Stokes and Shows filed a suit in federal court supported by both diversity and Civil Rights Act jurisdiction. They asserted constitutional claims under 42 U.S.C. Sec. 1983 and negligence under Louisiana law against the parish, North River Insurance Company, Sheriff Euda L. Delcambre and Deputy Alton Romero. Shows decided not to pursue his case and dismissed his claim before trial. The claims against the police jury, as well as additional claims relating to the legality of Stokes' arrest, were dismissed at the close of plaintiff's case.
The trial court instructed the jury as to the law of negligence and explained with regard to the constitutional claims that:
A prisoner in a jail has a constitutional right to be reasonably protected from the constant threat of violence and physical assault from his fellow inmates. To obtain relief, he must show a pervasive risk of harm to inmates from other prisoners, and he must show that the prison officials have failed to exercise reasonable care to prevent prisoners from intentionally inflicting harm or creating unreasonable risk of harm to other prisoners.
He further explained to the jury that if they found Sheriff Delcambre or Deputy Romero
knew or should have known that the failure to fulfill this obligation of creating reasonable safety in the jail posed a danger to the Plaintiff, and knowing of the danger, ... failed to take reasonable steps to protect the Plaintiff ...
they should hold them responsible. So instructed the jury found in answer to special interrogatories that both Delcambre and Romero violated Stokes' constitutional rights and that Sheriff Delcambre was guilty of negligence as well, all of which were proximate causes of injury. Finally, the jury found that Stokes was not contributorily negligent. The jury then awarded $70,000 in compensatory damages against Sheriff Delcambre and Alton Romero and $205,000 in punitive damages against the sheriff and $105,000 in punitive damages against his deputy. On this verdict, the trial court entered judgment against the sheriff, the deputy and North River Insurance Company for all damages and denied defendants' motion for new trial and alternatively for judgment n.o.v.

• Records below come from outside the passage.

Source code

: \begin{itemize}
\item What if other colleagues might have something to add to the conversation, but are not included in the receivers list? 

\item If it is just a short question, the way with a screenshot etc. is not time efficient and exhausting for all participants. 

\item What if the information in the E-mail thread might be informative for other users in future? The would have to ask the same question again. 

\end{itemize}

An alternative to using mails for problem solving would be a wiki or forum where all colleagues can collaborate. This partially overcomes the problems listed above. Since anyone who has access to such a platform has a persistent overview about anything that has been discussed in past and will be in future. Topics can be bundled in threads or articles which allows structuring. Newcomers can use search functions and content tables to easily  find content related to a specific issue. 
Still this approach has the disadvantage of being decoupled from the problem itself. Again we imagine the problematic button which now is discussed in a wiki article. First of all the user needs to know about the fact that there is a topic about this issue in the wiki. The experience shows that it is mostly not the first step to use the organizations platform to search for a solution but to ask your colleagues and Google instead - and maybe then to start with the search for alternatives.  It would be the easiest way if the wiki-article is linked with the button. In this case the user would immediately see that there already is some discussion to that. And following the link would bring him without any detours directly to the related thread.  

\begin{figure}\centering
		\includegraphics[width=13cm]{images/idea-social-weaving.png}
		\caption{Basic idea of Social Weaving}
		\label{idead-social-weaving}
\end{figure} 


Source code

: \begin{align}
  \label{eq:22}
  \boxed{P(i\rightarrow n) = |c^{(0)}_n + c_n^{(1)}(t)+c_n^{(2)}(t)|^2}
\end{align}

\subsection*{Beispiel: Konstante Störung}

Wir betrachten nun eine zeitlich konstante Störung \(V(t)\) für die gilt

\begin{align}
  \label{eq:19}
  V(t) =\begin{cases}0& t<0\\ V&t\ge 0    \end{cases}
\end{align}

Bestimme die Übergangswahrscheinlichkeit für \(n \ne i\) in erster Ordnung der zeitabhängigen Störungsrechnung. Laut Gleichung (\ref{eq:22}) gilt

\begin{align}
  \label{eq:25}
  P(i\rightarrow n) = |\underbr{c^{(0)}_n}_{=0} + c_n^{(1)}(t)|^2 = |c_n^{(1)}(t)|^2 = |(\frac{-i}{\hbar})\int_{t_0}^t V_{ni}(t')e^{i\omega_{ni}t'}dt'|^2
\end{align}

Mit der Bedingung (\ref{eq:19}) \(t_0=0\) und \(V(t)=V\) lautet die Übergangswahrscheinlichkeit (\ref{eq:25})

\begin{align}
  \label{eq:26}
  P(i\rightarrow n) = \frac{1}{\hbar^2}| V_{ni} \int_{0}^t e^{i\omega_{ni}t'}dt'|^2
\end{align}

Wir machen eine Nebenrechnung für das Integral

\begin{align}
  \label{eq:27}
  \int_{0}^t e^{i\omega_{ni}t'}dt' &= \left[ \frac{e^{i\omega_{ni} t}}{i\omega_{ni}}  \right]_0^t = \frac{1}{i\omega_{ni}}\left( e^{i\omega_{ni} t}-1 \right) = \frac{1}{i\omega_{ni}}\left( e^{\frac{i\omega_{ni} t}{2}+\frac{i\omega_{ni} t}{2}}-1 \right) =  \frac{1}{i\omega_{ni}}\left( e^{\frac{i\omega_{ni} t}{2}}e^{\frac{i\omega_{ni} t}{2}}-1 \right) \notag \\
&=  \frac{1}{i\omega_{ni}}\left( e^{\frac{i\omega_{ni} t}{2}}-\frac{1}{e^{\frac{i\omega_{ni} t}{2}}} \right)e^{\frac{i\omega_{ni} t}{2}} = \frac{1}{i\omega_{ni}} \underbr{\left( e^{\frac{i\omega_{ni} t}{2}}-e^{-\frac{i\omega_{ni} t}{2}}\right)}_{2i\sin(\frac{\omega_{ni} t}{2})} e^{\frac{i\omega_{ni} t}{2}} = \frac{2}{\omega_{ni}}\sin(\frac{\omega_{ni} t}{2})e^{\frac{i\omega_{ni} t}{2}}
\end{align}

Defendants urge: (1) there was insufficient evidence that they violated the plaintiff's constitutional rights; (2) they were protected by the doctrine of qualified immunity and this protection warranted a directed verdict; (3) the trial court's standard for punitive damages was incorrect; (4) plaintiff's counsel improperly made a Golden Rule final argument; (5) the award of punitive damages was excessive; (6) the award of punitive damages reflected a quotient verdict; (7) there were errors in the voir dire examination; (8) character evidence was erroneously excluded; and (9) the trial court abused its discretion in refusing to allow the jury to view the jail.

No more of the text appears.